Genome Viewer is a unique graphical genomic sequence viewer developed originally for the BROP project (20
). The Genome Viewer was designed to alleviate the inconvenience encountered when comparing two different sets of annotations for the same genome. Genome Viewer provides a graphical, six-frame translational view of the same region of the genome with individual panels showing different sets of annotations. It has easy navigating features including zooming, centering and searching by gene ID. For example, the genome Porphyromonas gingivalis
W83 has been annotated by JCVI (TIGR), Los Alamos National Laboratory and NCBI separately. These different annotations can be viewed and compared side-by-side in the Genome Viewer (http://www.homd.org/index.php?name=
Meta-database search engine searches across four major databases—Taxonomy, Genomes, User documents and Dynamic Genome Annotation. The Hit box will show the number of matches found in each databases and provides links to the results. For the annotated genomes, counts of search hits are shown for each individual genome, which are linked to the Genome Explorer showing corresponding matches.
Batch database content download
HOMD provides batch database content download in both tab-delimited text (viewable in a web browser or downloadable as file to user’s computer) and Excel format for all the data in HOMD. These downloads can be accessed from the ‘Tools and Download’ top menu, leading to a page listing all the downloadable contents of HOMD. Currently the downloads include the following six primary categories: (i) Taxon tables; (ii) 16S rRNA gene sequences; (iii) Genomic sequences and dynamic annotation results; (iv) Genome meta informaton; (v) Database schema and (vi) Database table structures. The download page can be accessed by navigating from the top or side-panel menu, or through a direct URL access to the download page- http://www.homd.org/download
The HOMD user’s guide (i.e. the help documentation) was designed to help users to use the tools, navigate the information and interpret the results provided by HOMD. The user’s guide is accessible through the top navigation menu on every tool page and is dynamically linked to the relevant guide for each different tool. For example, when users are viewing the Taxon Table page, the ‘How to use this page’ menu item shown in the top navigation menu will lead directly to the page that explains the use of the Taxon Table. Alternatively users can also browse the entire user documentation (along with the ‘general documentation’) by the ‘Table of content’ tab shown op top of each documentation page. Every document of HOMD can be searched either through the search box located at the bottom of the table of content of the documentation page or through the Meta Database Search box located at the top-right part of the home page.

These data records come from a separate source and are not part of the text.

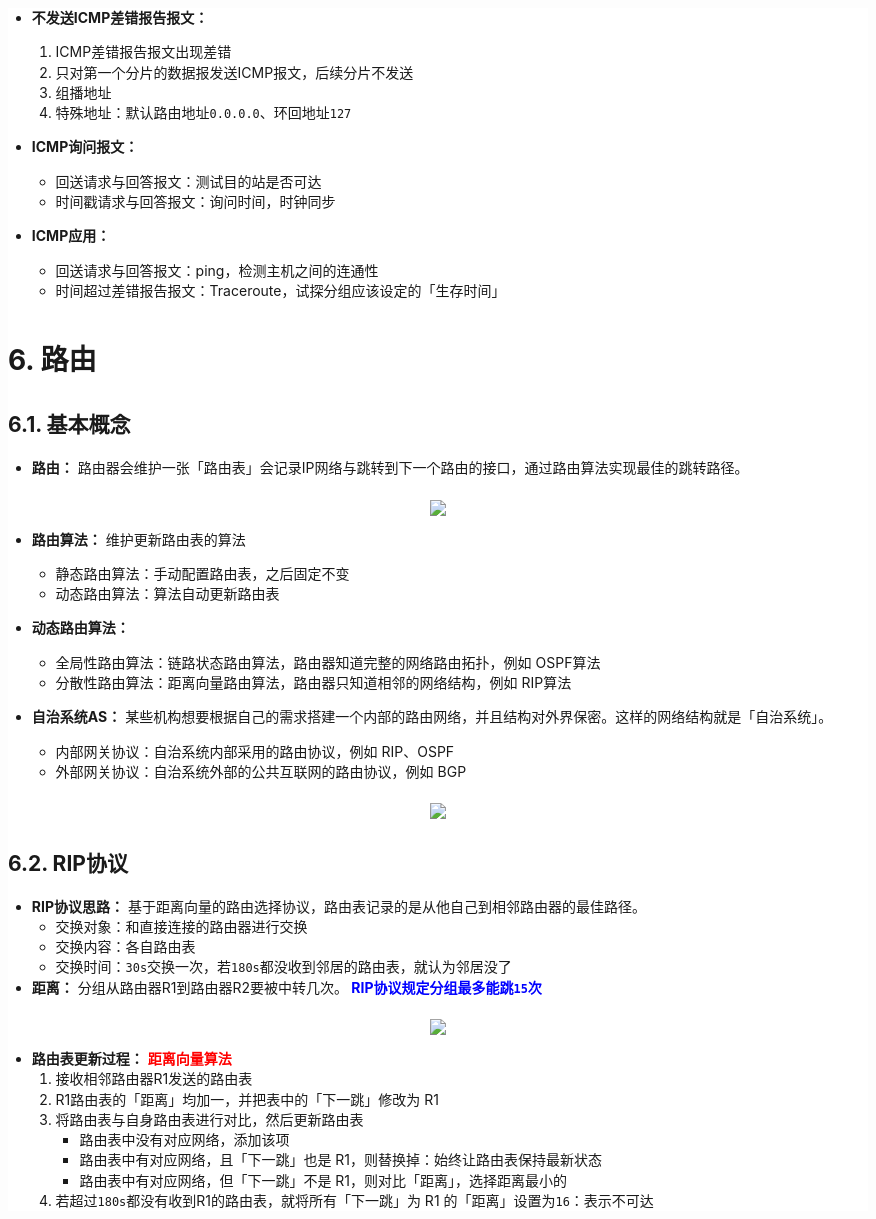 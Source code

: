 - **不发送ICMP差错报告报文：**
  1. ICMP差错报告报文出现差错
  2. 只对第一个分片的数据报发送ICMP报文，后续分片不发送
  3. 组播地址
  4. 特殊地址：默认路由地址`0.0.0.0`、环回地址`127`

- **ICMP询问报文：**
  - 回送请求与回答报文：测试目的站是否可达
  - 时间戳请求与回答报文：询问时间，时钟同步


- **ICMP应用：**
  - 回送请求与回答报文：ping，检测主机之间的连通性
  - 时间超过差错报告报文：Traceroute，试探分组应该设定的「生存时间」



# 6. 路由

## 6.1. 基本概念

- **路由：** 路由器会维护一张「路由表」会记录IP网络与跳转到下一个路由的接口，通过路由算法实现最佳的跳转路径。

<p style="text-align:center;"><img src="/computer_theory/image/internet/routeTable.jpg" width="75%" align="middle" /></p>


- **路由算法：** 维护更新路由表的算法
  - 静态路由算法：手动配置路由表，之后固定不变
  - 动态路由算法：算法自动更新路由表

- **动态路由算法：**
  - 全局性路由算法：链路状态路由算法，路由器知道完整的网络路由拓扑，例如 OSPF算法
  - 分散性路由算法：距离向量路由算法，路由器只知道相邻的网络结构，例如 RIP算法

- **自治系统AS：** 某些机构想要根据自己的需求搭建一个内部的路由网络，并且结构对外界保密。这样的网络结构就是「自治系统」。
  - 内部网关协议：自治系统内部采用的路由协议，例如 RIP、OSPF
  - 外部网关协议：自治系统外部的公共互联网的路由协议，例如 BGP

<p style="text-align:center;"><img src="/computer_theory/image/internet/Level_route.jpg" width="75%" align="middle" /></p>

## 6.2. RIP协议


- **RIP协议思路：** 基于距离向量的路由选择协议，路由表记录的是从他自己到相邻路由器的最佳路径。
  - 交换对象：和直接连接的路由器进行交换
  - 交换内容：各自路由表
  - 交换时间：`30s`交换一次，若`180s`都没收到邻居的路由表，就认为邻居没了
- **距离：** 分组从路由器R1到路由器R2要被中转几次。<span style="color:blue;font-weight:bold"> RIP协议规定分组最多能跳`15`次 </span>

<p style="text-align:center;"><img src="/computer_theory/image/internet/RIP_table.jpg" width="50%" align="middle" /></p>

- **路由表更新过程：** <span style="color:red;font-weight:bold"> 距离向量算法 </span>
  1. 接收相邻路由器R1发送的路由表
  2. R1路由表的「距离」均加一，并把表中的「下一跳」修改为 R1
  3. 将路由表与自身路由表进行对比，然后更新路由表
       - 路由表中没有对应网络，添加该项
       - 路由表中有对应网络，且「下一跳」也是 R1，则替换掉：始终让路由表保持最新状态
       - 路由表中有对应网络，但「下一跳」不是 R1，则对比「距离」，选择距离最小的
  4. 若超过`180s`都没有收到R1的路由表，就将所有「下一跳」为 R1 的「距离」设置为`16`：表示不可达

HOMD uses the AWStats system (http://awstats.sourceforge.net
) to track the usage of the web site. AWStats provides comprehensive web usage statistics graphically. It summarizes hourly, daily, weekly and monthly usages and aggregates the statistics by geographic locations such as countries or individual hosts. Major search engines such as Google, Yahoo and MSN are filtered for better tracking of true user visits (i.e. non-machine visits).